01 Agosto 2018
A liberdade é uma aspiração e uma fome, mas também um deserto e uma prova, onde devemos apreender a ajudarmos uns aos outros e a partilhar. A imagem do maná (pão) e dos codornizes (peixes) que não podemos acumular não será um aprendizado de como vivermos juntos, preocupados uns com outros e de sermos solidários como as pessoas?
A reflexão a seguir é de Raymond Gravel (+1922-2015), padre da arquidiocese de Quebec, Canadá, publicada no sítio Réflexions de Raymond Gravel, comentando as leituras do Domingo 18º do Tempo Comum - Ciclo B. A tradução é de Susana Rocca.
Eis o texto.
Referências bíblicas:
1ª leitura: Ex 16,2-4.12-15
2ª leitura: Ef 4,17.20-24
Evangelho: Jo 6,24-35
Depois de ter lido, no domingo passado, a narrativa da multiplicação dos pães ou, melhor, a narrativa do dom e da partilha do pão segundo São João, nós começamos hoje, durante três domingos consecutivos, o discurso sobre o Pão da Vida. Esse discurso quer primeiramente nos fazer passar da fome material para a fome espiritual: do pão que acalma a fome do ventre ao verdadeiro Pão que acalma todas as fomes. E esse Pão da Vida é Cristo mesmo. Podemos, então, ver que esse discurso do evangelho de João é o fruto de uma longa reflexão cristã sobre a Eucaristia que está composta pela Palavra proclamada e pelo Pão da Vida partilhado. Mas que mensagens podemos tirar desta primeira parte do discurso de João 6?
Há certamente a fome material, a fome básica de pão, do alimento que todo mundo precisa, e do qual uma de cada dez pessoas carece. Segundo as últimas estatísticas da ONU, seis milhões de seres humanos no mundo sofrem fome. É escandaloso! Enquanto isso, nós ficamos sabendo de todo o desperdiço que produzem os que possuem a riqueza e a capacidade de alimentar os outros. Infelizmente, nós fazemos parte de tudo isso. E, portanto, esse tipo de fome deve ser acalmado mesmo antes de falar em outro tipo de fome. E por quê? Simplesmente pelo ditado que diz: “Não adianta fazer discurso para quem está com fome”. Quando temos fome física, não podemos perceber as outras fomes.
Por outro lado, precisamos definir as outras fomes.
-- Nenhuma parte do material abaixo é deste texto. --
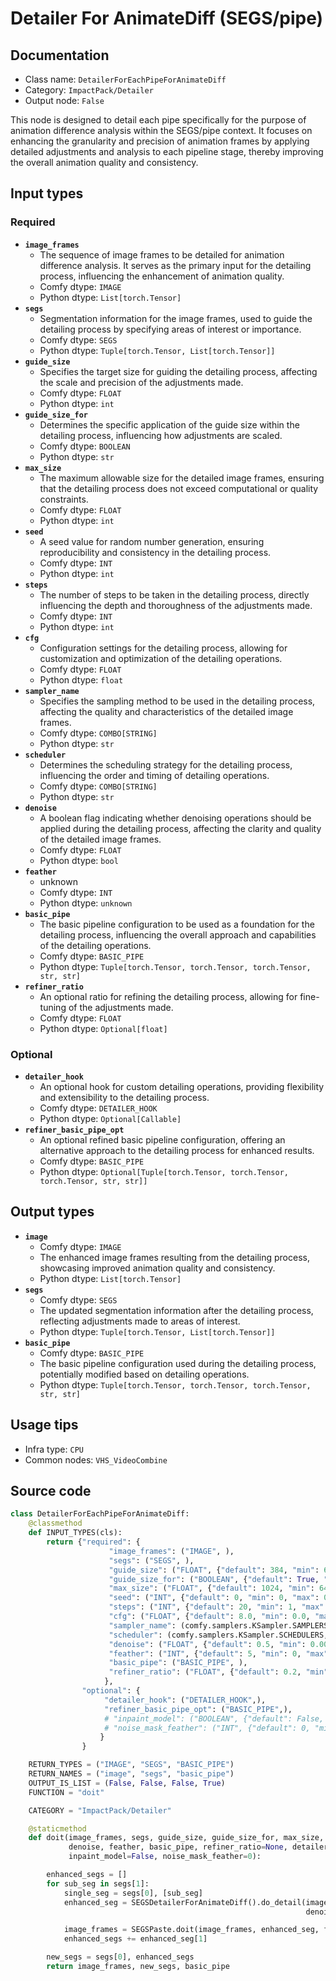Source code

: # Detailer For AnimateDiff (SEGS/pipe)
## Documentation
- Class name: `DetailerForEachPipeForAnimateDiff`
- Category: `ImpactPack/Detailer`
- Output node: `False`

This node is designed to detail each pipe specifically for the purpose of animation difference analysis within the SEGS/pipe context. It focuses on enhancing the granularity and precision of animation frames by applying detailed adjustments and analysis to each pipeline stage, thereby improving the overall animation quality and consistency.
## Input types
### Required
- **`image_frames`**
    - The sequence of image frames to be detailed for animation difference analysis. It serves as the primary input for the detailing process, influencing the enhancement of animation quality.
    - Comfy dtype: `IMAGE`
    - Python dtype: `List[torch.Tensor]`
- **`segs`**
    - Segmentation information for the image frames, used to guide the detailing process by specifying areas of interest or importance.
    - Comfy dtype: `SEGS`
    - Python dtype: `Tuple[torch.Tensor, List[torch.Tensor]]`
- **`guide_size`**
    - Specifies the target size for guiding the detailing process, affecting the scale and precision of the adjustments made.
    - Comfy dtype: `FLOAT`
    - Python dtype: `int`
- **`guide_size_for`**
    - Determines the specific application of the guide size within the detailing process, influencing how adjustments are scaled.
    - Comfy dtype: `BOOLEAN`
    - Python dtype: `str`
- **`max_size`**
    - The maximum allowable size for the detailed image frames, ensuring that the detailing process does not exceed computational or quality constraints.
    - Comfy dtype: `FLOAT`
    - Python dtype: `int`
- **`seed`**
    - A seed value for random number generation, ensuring reproducibility and consistency in the detailing process.
    - Comfy dtype: `INT`
    - Python dtype: `int`
- **`steps`**
    - The number of steps to be taken in the detailing process, directly influencing the depth and thoroughness of the adjustments made.
    - Comfy dtype: `INT`
    - Python dtype: `int`
- **`cfg`**
    - Configuration settings for the detailing process, allowing for customization and optimization of the detailing operations.
    - Comfy dtype: `FLOAT`
    - Python dtype: `float`
- **`sampler_name`**
    - Specifies the sampling method to be used in the detailing process, affecting the quality and characteristics of the detailed image frames.
    - Comfy dtype: `COMBO[STRING]`
    - Python dtype: `str`
- **`scheduler`**
    - Determines the scheduling strategy for the detailing process, influencing the order and timing of detailing operations.
    - Comfy dtype: `COMBO[STRING]`
    - Python dtype: `str`
- **`denoise`**
    - A boolean flag indicating whether denoising operations should be applied during the detailing process, affecting the clarity and quality of the detailed image frames.
    - Comfy dtype: `FLOAT`
    - Python dtype: `bool`
- **`feather`**
    - unknown
    - Comfy dtype: `INT`
    - Python dtype: `unknown`
- **`basic_pipe`**
    - The basic pipeline configuration to be used as a foundation for the detailing process, influencing the overall approach and capabilities of the detailing operations.
    - Comfy dtype: `BASIC_PIPE`
    - Python dtype: `Tuple[torch.Tensor, torch.Tensor, torch.Tensor, str, str]`
- **`refiner_ratio`**
    - An optional ratio for refining the detailing process, allowing for fine-tuning of the adjustments made.
    - Comfy dtype: `FLOAT`
    - Python dtype: `Optional[float]`
### Optional
- **`detailer_hook`**
    - An optional hook for custom detailing operations, providing flexibility and extensibility to the detailing process.
    - Comfy dtype: `DETAILER_HOOK`
    - Python dtype: `Optional[Callable]`
- **`refiner_basic_pipe_opt`**
    - An optional refined basic pipeline configuration, offering an alternative approach to the detailing process for enhanced results.
    - Comfy dtype: `BASIC_PIPE`
    - Python dtype: `Optional[Tuple[torch.Tensor, torch.Tensor, torch.Tensor, str, str]]`
## Output types
- **`image`**
    - Comfy dtype: `IMAGE`
    - The enhanced image frames resulting from the detailing process, showcasing improved animation quality and consistency.
    - Python dtype: `List[torch.Tensor]`
- **`segs`**
    - Comfy dtype: `SEGS`
    - The updated segmentation information after the detailing process, reflecting adjustments made to areas of interest.
    - Python dtype: `Tuple[torch.Tensor, List[torch.Tensor]]`
- **`basic_pipe`**
    - Comfy dtype: `BASIC_PIPE`
    - The basic pipeline configuration used during the detailing process, potentially modified based on detailing operations.
    - Python dtype: `Tuple[torch.Tensor, torch.Tensor, torch.Tensor, str, str]`
## Usage tips
- Infra type: `CPU`
- Common nodes: `VHS_VideoCombine`


## Source code
```python
class DetailerForEachPipeForAnimateDiff:
    @classmethod
    def INPUT_TYPES(cls):
        return {"required": {
                      "image_frames": ("IMAGE", ),
                      "segs": ("SEGS", ),
                      "guide_size": ("FLOAT", {"default": 384, "min": 64, "max": nodes.MAX_RESOLUTION, "step": 8}),
                      "guide_size_for": ("BOOLEAN", {"default": True, "label_on": "bbox", "label_off": "crop_region"}),
                      "max_size": ("FLOAT", {"default": 1024, "min": 64, "max": nodes.MAX_RESOLUTION, "step": 8}),
                      "seed": ("INT", {"default": 0, "min": 0, "max": 0xffffffffffffffff}),
                      "steps": ("INT", {"default": 20, "min": 1, "max": 10000}),
                      "cfg": ("FLOAT", {"default": 8.0, "min": 0.0, "max": 100.0}),
                      "sampler_name": (comfy.samplers.KSampler.SAMPLERS,),
                      "scheduler": (comfy.samplers.KSampler.SCHEDULERS,),
                      "denoise": ("FLOAT", {"default": 0.5, "min": 0.0001, "max": 1.0, "step": 0.01}),
                      "feather": ("INT", {"default": 5, "min": 0, "max": 100, "step": 1}),
                      "basic_pipe": ("BASIC_PIPE", ),
                      "refiner_ratio": ("FLOAT", {"default": 0.2, "min": 0.0, "max": 1.0}),
                     },
                "optional": {
                     "detailer_hook": ("DETAILER_HOOK",),
                     "refiner_basic_pipe_opt": ("BASIC_PIPE",),
                     # "inpaint_model": ("BOOLEAN", {"default": False, "label_on": "enabled", "label_off": "disabled"}),
                     # "noise_mask_feather": ("INT", {"default": 0, "min": 0, "max": 100, "step": 1}),
                    }
                }

    RETURN_TYPES = ("IMAGE", "SEGS", "BASIC_PIPE")
    RETURN_NAMES = ("image", "segs", "basic_pipe")
    OUTPUT_IS_LIST = (False, False, False, True)
    FUNCTION = "doit"

    CATEGORY = "ImpactPack/Detailer"

    @staticmethod
    def doit(image_frames, segs, guide_size, guide_size_for, max_size, seed, steps, cfg, sampler_name, scheduler,
             denoise, feather, basic_pipe, refiner_ratio=None, detailer_hook=None, refiner_basic_pipe_opt=None,
             inpaint_model=False, noise_mask_feather=0):

        enhanced_segs = []
        for sub_seg in segs[1]:
            single_seg = segs[0], [sub_seg]
            enhanced_seg = SEGSDetailerForAnimateDiff().do_detail(image_frames, single_seg, guide_size, guide_size_for, max_size, seed, steps, cfg, sampler_name, scheduler,
                                                                  denoise, basic_pipe, refiner_ratio, refiner_basic_pipe_opt, inpaint_model, noise_mask_feather)

            image_frames = SEGSPaste.doit(image_frames, enhanced_seg, feather, alpha=255)[0]
            enhanced_segs += enhanced_seg[1]

        new_segs = segs[0], enhanced_segs
        return image_frames, new_segs, basic_pipe

```
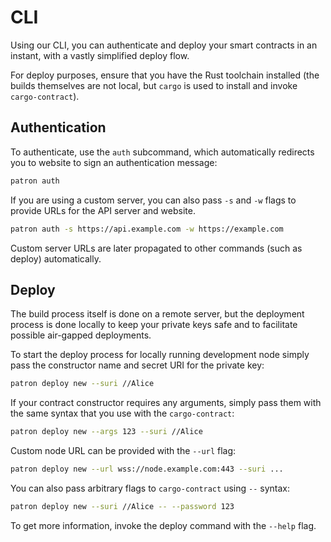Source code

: # CLI

Using our CLI, you can authenticate and deploy your smart contracts in an instant, with a vastly simplified deploy flow.

For deploy purposes, ensure that you have the Rust toolchain installed (the builds themselves are not local, but `cargo` is used to install and invoke `cargo-contract`).

## Authentication

To authenticate, use the `auth` subcommand, which automatically redirects you to website to sign an authentication message:

```sh
patron auth
```

If you are using a custom server, you can also pass `-s` and `-w` flags to provide URLs for the API server and website.

```sh
patron auth -s https://api.example.com -w https://example.com
```

Custom server URLs are later propagated to other commands (such as deploy) automatically.

## Deploy

The build process itself is done on a remote server, but the deployment process is done locally to keep your private keys
safe and to facilitate possible air-gapped deployments.

To start the deploy process for locally running development node simply pass the constructor name and secret URI for the private key:

```sh
patron deploy new --suri //Alice
```

If your contract constructor requires any arguments, simply pass them with the same syntax that you use with the `cargo-contract`:

```sh
patron deploy new --args 123 --suri //Alice
```

Custom node URL can be provided with the `--url` flag:

```sh
patron deploy new --url wss://node.example.com:443 --suri ...
```

You can also pass arbitrary flags to `cargo-contract` using `--` syntax:

```sh
patron deploy new --suri //Alice -- --password 123
```

To get more information, invoke the deploy command with the `--help` flag.
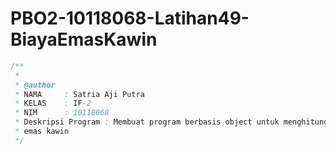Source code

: # PBO2-10118068-Latihan49-BiayaEmasKawin
```java
/**
 *
 * @author
 * NAMA     : Satria Aji Putra
 * KELAS    : IF-2
 * NIM      : 10118068
 * Deskripsi Program : Membuat program berbasis object untuk menghitung harga
 * emas kawin
 */
 ```
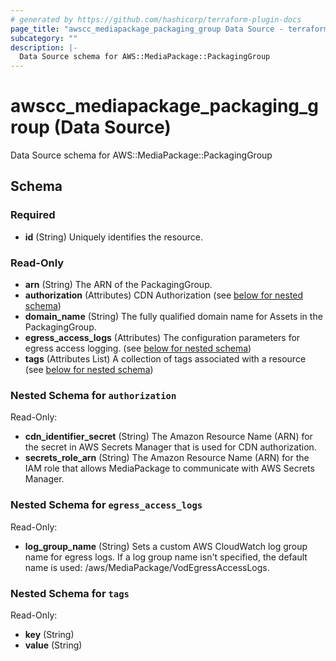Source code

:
 ```yaml
---
# generated by https://github.com/hashicorp/terraform-plugin-docs
page_title: "awscc_mediapackage_packaging_group Data Source - terraform-provider-awscc"
subcategory: ""
description: |-
  Data Source schema for AWS::MediaPackage::PackagingGroup
---
```


# awscc_mediapackage_packaging_group (Data Source)

Data Source schema for AWS::MediaPackage::PackagingGroup



<!-- schema generated by tfplugindocs -->
## Schema

### Required

- **id** (String) Uniquely identifies the resource.

### Read-Only

- **arn** (String) The ARN of the PackagingGroup.
- **authorization** (Attributes) CDN Authorization (see [below for nested schema](#nestedatt--authorization))
- **domain_name** (String) The fully qualified domain name for Assets in the PackagingGroup.
- **egress_access_logs** (Attributes) The configuration parameters for egress access logging. (see [below for nested schema](#nestedatt--egress_access_logs))
- **tags** (Attributes List) A collection of tags associated with a resource (see [below for nested schema](#nestedatt--tags))

<a id="nestedatt--authorization"></a>
### Nested Schema for `authorization`

Read-Only:

- **cdn_identifier_secret** (String) The Amazon Resource Name (ARN) for the secret in AWS Secrets Manager that is used for CDN authorization.
- **secrets_role_arn** (String) The Amazon Resource Name (ARN) for the IAM role that allows MediaPackage to communicate with AWS Secrets Manager.


<a id="nestedatt--egress_access_logs"></a>
### Nested Schema for `egress_access_logs`

Read-Only:

- **log_group_name** (String) Sets a custom AWS CloudWatch log group name for egress logs. If a log group name isn't specified, the default name is used: /aws/MediaPackage/VodEgressAccessLogs.


<a id="nestedatt--tags"></a>
### Nested Schema for `tags`

Read-Only:

- **key** (String)
- **value** (String)


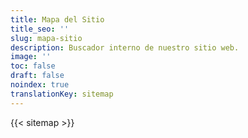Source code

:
 ```yaml
---
title: Mapa del Sitio
title_seo: ''
slug: mapa-sitio
description: Buscador interno de nuestro sitio web.
image: ''
toc: false
draft: false
noindex: true
translationKey: sitemap
---
```

{{< sitemap >}}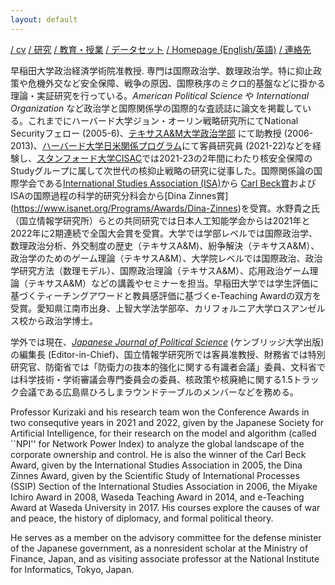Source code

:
 ```yaml
---
layout: default
---
```


[/ cv](https://www.dropbox.com/scl/fi/jhus532e3r914euxvokpm/kurizaki-cv.pdf?rlkey=zq3e2jck4divpi45kms5u145q&dl=0) [/ 研究](./research.html) [/ 教育・授業](./teaching.html) [/ データセット](./datasets.html) [/ Homepage (English/英語)](./homepage.html) [/ 連絡先](./contact.html)

早稲田大学政治経済学術院准教授. 専門は国際政治学、数理政治学。特に抑止政策や危機外交など安全保障、戦争の原因、国際秩序のミクロ的基盤などに掛かる理論・実証研究を行っている。<i>American Political Science</i> や <i>International Organization</i> など政治学と国際関係学の国際的な査読誌に論文を掲載している。これまでにハーバード大学ジョン・オーリン戦略研究所にてNational Securityフェロー (2005-6)、[テキサスA&M大学政治学部](https://bush.tamu.edu/pols/) にて助教授 (2006-2013)、[ハーバード大学日米関係プログラム](https://us-japan.wcfia.harvard.edu/galleries/affiliate-experience)にて客員研究員 (2021-22)などを経験し、[スタンフォード大学CISAC](https://cisac.fsi.stanford.edu)では2021-23の2年間にわたり核安全保障のStudyグループに属して次世代の核抑止戦略の研究に従事した。国際関係論の国際学会である[International Studies Association (ISA)](https://www.isanet.org)から [Carl Beck賞](https://www.isanet.org/Programs/Awards/Carl-Beck#:~:text=The%20Carl%20Beck%20Award%2C%20established,relations%20faced%20difficult%20new%20challenges.)およびISAの国際過程の科学的研究分科会から[Dina Zinnes賞](https://www.isanet.org/Programs/Awards/Dina-Zinnes)を受賞。水野貴之氏（国立情報学研究所）らとの共同研究では日本人工知能学会からは2021年と2022年に2期連続で全国大会賞を受賞。大学では学部レベルでは国際政治学、数理政治分析、外交制度の歴史（テキサスA&M)、紛争解決（テキサスA&M）、政治学のためのゲーム理論（テキサスA&M）、大学院レベルでは国際政治、政治学研究方法（数理モデル）、国際政治理論（テキサスA&M）、応用政治ゲーム理論（テキサスA&M）などの講義やセミナーを担当。早稲田大学では学生評価に基づくティーチングアワードと教員感評価に基づくe-Teaching Awardの双方を受賞。愛知県江南市出身、上智大学法学部卒、カリフォルニア大学ロスアンゼルス校から政治学博士。

学外では現在、[<i>Japanese Journal of Political Science</i>](https://www.cambridge.org/core/journals/japanese-journal-of-political-science) (ケンブリッジ大学出版)の編集長 (Editor-in-Chief)、国立情報学研究所では客員准教授、財務省では特別研究官、防衛省では「防衛力の抜本的強化に関する有識者会議」委員、文科省では科学技術・学術審議会専門委員会の委員、核政策や核廃絶に関する1.5トラック会議である広島県ひろしまラウンドテーブルのメンバーなどを務める。


Professor Kurizaki and his research team won the Conference Awards in two consequtive years in 2021 and 2022, given by the Japanese Society for Artificial Intelligence, for their research on the model and algorithm (called ``NPI'' for Network Power Index) to analyze the global landscape of the corporate ownership and control.  He is also the winner of the Carl Beck Award, given by the International Studies Association in 2005, the Dina Zinnes Award, given by the Scientific Study of International Processes (SSIP) Section of the International Studies Association in 2006, the Miyake Ichiro Award in 2008, Waseda Teaching Award in 2014, and e-Teaching Award at Waseda University in 2017. His courses explore the causes of war and peace, the history of diplomacy, and formal political theory.

He serves as a member on the advisory committee for the defense minister of the Japanese government, as a nonresident scholar at the Ministry of Finance, Japan, and as visiting associate professor at the National Institute for Informatics, Tokyo, Japan.

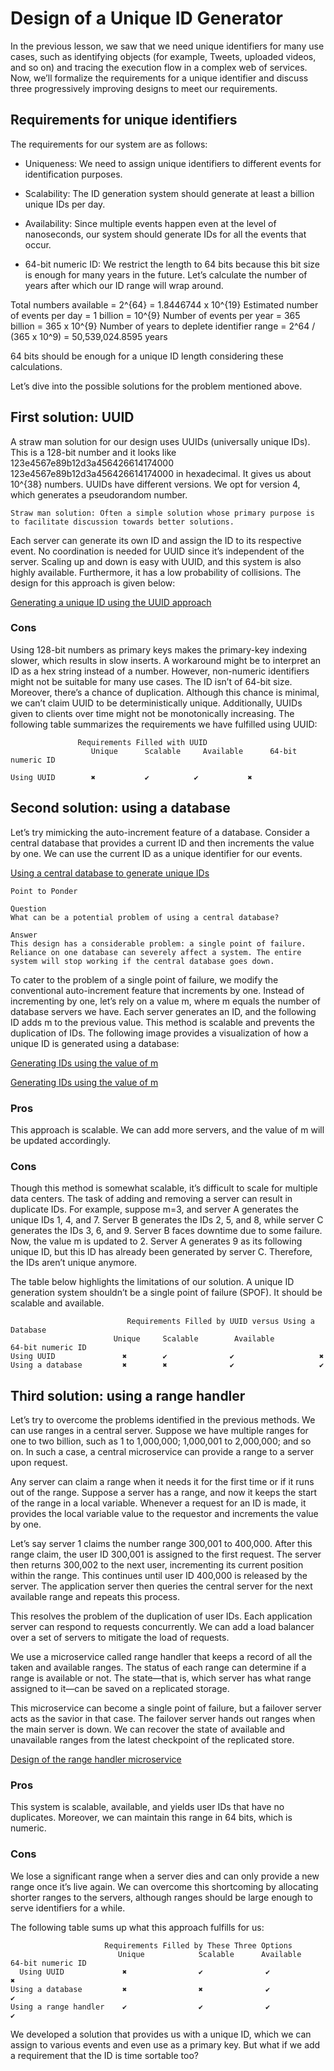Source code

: # Design of a Unique ID Generator
In the previous lesson, we saw that we need unique identifiers for many use cases, such as identifying objects (for example, Tweets, uploaded videos, and so on) and tracing the execution flow in a complex web of services. Now, we’ll formalize the requirements for a unique identifier and discuss three progressively improving designs to meet our requirements.
## Requirements for unique identifiers
The requirements for our system are as follows:

- Uniqueness: We need to assign unique identifiers to different events for identification purposes.

- Scalability: The ID generation system should generate at least a billion unique IDs per day.

- Availability: Since multiple events happen even at the level of nanoseconds, our system should generate IDs for all the events that occur.

- 64-bit numeric ID: We restrict the length to 64 bits because this bit size is enough for many years in the future. Let’s calculate the number of years after which our ID range will wrap around.

Total numbers available = 2^{64} = 1.8446744 x 10^{19}
Estimated number of events per day = 1 billion = 10^{9}
Number of events per year = 365 billion = 365 x 10^{9}
Number of years to deplete identifier range = 2^64 / (365 x 10^9) = 50,539,024.8595 years

64 bits should be enough for a unique ID length considering these calculations.

Let’s dive into the possible solutions for the problem mentioned above.

## First solution: UUID
A straw man solution for our design uses UUIDs (universally unique IDs). This is a 128-bit number and it looks like 123e4567e89b12d3a456426614174000
123e4567e89b12d3a456426614174000 in hexadecimal. It gives us about 10^{38} numbers. UUIDs have different versions. We opt for version 4, which generates a pseudorandom number.
```
Straw man solution: Often a simple solution whose primary purpose is to facilitate discussion towards better solutions.
```

Each server can generate its own ID and assign the ID to its respective event. No coordination is needed for UUID since it’s independent of the server. Scaling up and down is easy with UUID, and this system is also highly available. Furthermore, it has a low probability of collisions. The design for this approach is given below:

[Generating a unique ID using the UUID approach](./uuid.jpg)

### Cons
Using 128-bit numbers as primary keys makes the primary-key indexing slower, which results in slow inserts. A workaround might be to interpret an ID as a hex string instead of a number. However, non-numeric identifiers might not be suitable for many use cases. The ID isn’t of 64-bit size. Moreover, there’s a chance of duplication. Although this chance is minimal, we can’t claim UUID to be deterministically unique. Additionally, UUIDs given to clients over time might not be monotonically increasing. The following table summarizes the requirements we have fulfilled using UUID:
```
               Requirements Filled with UUID
                  Unique      Scalable     Available      64-bit numeric ID

Using UUID        ✖️           ✔️          ✔️           ✖️

```
## Second solution: using a database
Let’s try mimicking the auto-increment feature of a database. Consider a central database that provides a current ID and then increments the value by one. We can use the current ID as a unique identifier for our events.

[Using a central database to generate unique IDs](./db.jpg)

```
Point to Ponder

Question
What can be a potential problem of using a central database?

Answer
This design has a considerable problem: a single point of failure. Reliance on one database can severely affect a system. The entire system will stop working if the central database goes down.
```

To cater to the problem of a single point of failure, we modify the conventional auto-increment feature that increments by one. Instead of incrementing by one, let’s rely on a value m, where m equals the number of database servers we have. Each server generates an ID, and the following ID adds m to the previous value. This method is scalable and prevents the duplication of IDs. The following image provides a visualization of how a unique ID is generated using a database:

[Generating IDs using the value of m](./1.jpg)

[Generating IDs using the value of m](./2.jpg)
### Pros
This approach is scalable. We can add more servers, and the value of m will be updated accordingly.

### Cons
Though this method is somewhat scalable, it’s difficult to scale for multiple data centers. The task of adding and removing a server can result in duplicate IDs. For example, suppose m=3, and server A generates the unique IDs 1, 4, and 7. Server B generates the IDs 2, 5, and 8, while server C generates the IDs 3, 6, and 9. Server B faces downtime due to some failure. Now, the value m is updated to 2. Server A generates 9 as its following unique ID, but this ID has already been generated by server C. Therefore, the IDs aren’t unique anymore.

The table below highlights the limitations of our solution. A unique ID generation system shouldn’t be a single point of failure (SPOF). It should be scalable and available.

```
                          Requirements Filled by UUID versus Using a Database
                       Unique     Scalable        Available         64-bit numeric ID
Using UUID               ✖️        ✔️              ✔️                   ✖️
Using a database         ✖️        ✖️              ✔️                   ✔️

```

## Third solution: using a range handler
Let’s try to overcome the problems identified in the previous methods. We can use ranges in a central server. Suppose we have multiple ranges for one to two billion, such as 1 to 1,000,000; 1,000,001 to 2,000,000; and so on. In such a case, a central microservice can provide a range to a server upon request.

Any server can claim a range when it needs it for the first time or if it runs out of the range. Suppose a server has a range, and now it keeps the start of the range in a local variable. Whenever a request for an ID is made, it provides the local variable value to the requestor and increments the value by one.

Let’s say server 1 claims the number range 300,001 to 400,000. After this range claim, the user ID 300,001 is assigned to the first request. The server then returns 300,002 to the next user, incrementing its current position within the range. This continues until user ID 400,000 is released by the server. The application server then queries the central server for the next available range and repeats this process.

This resolves the problem of the duplication of user IDs. Each application server can respond to requests concurrently. We can add a load balancer over a set of servers to mitigate the load of requests.

We use a microservice called range handler that keeps a record of all the taken and available ranges. The status of each range can determine if a range is available or not. The state—that is, which server has what range assigned to it—can be saved on a replicated storage.

This microservice can become a single point of failure, but a failover server acts as the savior in that case. The failover server hands out ranges when the main server is down. We can recover the state of available and unavailable ranges from the latest checkpoint of the replicated store.

[Design of the range handler microservice](./range_handler.jpg)

### Pros
This system is scalable, available, and yields user IDs that have no duplicates. Moreover, we can maintain this range in 64 bits, which is numeric.

### Cons
We lose a significant range when a server dies and can only provide a new range once it’s live again. We can overcome this shortcoming by allocating shorter ranges to the servers, although ranges should be large enough to serve identifiers for a while.

The following table sums up what this approach fulfills for us:
```
                     Requirements Filled by These Three Options
                        Unique            Scalable      Available      64-bit numeric ID      
  Using UUID             ✖️                ✔️              ✔️             ✖️
Using a database         ✖️                ✖️              ✔️             ✔️
Using a range handler    ✔️                ✔️              ✔️             ✔️
```

We developed a solution that provides us with a unique ID, which we can assign to various events and even use as a primary key. But what if we add a requirement that the ID is time sortable too?









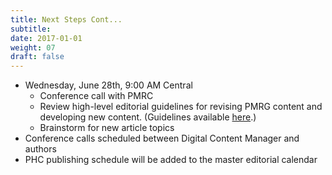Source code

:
 ```yaml
---
title: Next Steps Cont...
subtitle: 
date: 2017-01-01
weight: 07
draft: false
---
```


* Wednesday, June 28th, 9:00 AM Central
    * Conference call with PMRC
    * Review high-level editorial guidelines for revising PMRG content and developing new content. (Guidelines available [here](https://docs.google.com/document/d/1Q1nAT5k80kIs39-jfiOx_0tHuqPWnlKEUUoOwMpKK3I/edit?usp=sharing).)
    * Brainstorm for new article topics
* Conference calls scheduled between Digital Content Manager and authors
* PHC publishing schedule will be added to the master editorial calendar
Pode ser que essas podem nos fazer tomar consciência do que nós possuímos e nos motivar mais ainda a partilhar e a alimentar os que têm fome. As fomes de liberdade, de ternura, de dignidade, de perdão, de justiça, de amor, de paz e de esperança são fomes humanas que precisamos saciar para poder continuar vivendo, amando e sendo amados. Mas todas essas fomes só podem ser acalmadas, alimentadas, sob o preço dos muitos sacrifícios e sofrimentos de todo tipo que se expressam na imagem do deserto, tanto no Antigo Testamento como no Evangelho. O teólogo Michel Hubaut escreve: “Quem de nós, qual povo, qual igreja, não deveria fazer alguma vez na vida a experiência da travessia no deserto, e descobrir lá a sua pobreza radical, a fim de ficar disponível aos dons de Deus! Travessias do deserto mais ou menos dramáticas: uma prova moral ou de saúde, um período de dúvida, de aridez, de ruptura, uma impressão de caminhar sobre si...”.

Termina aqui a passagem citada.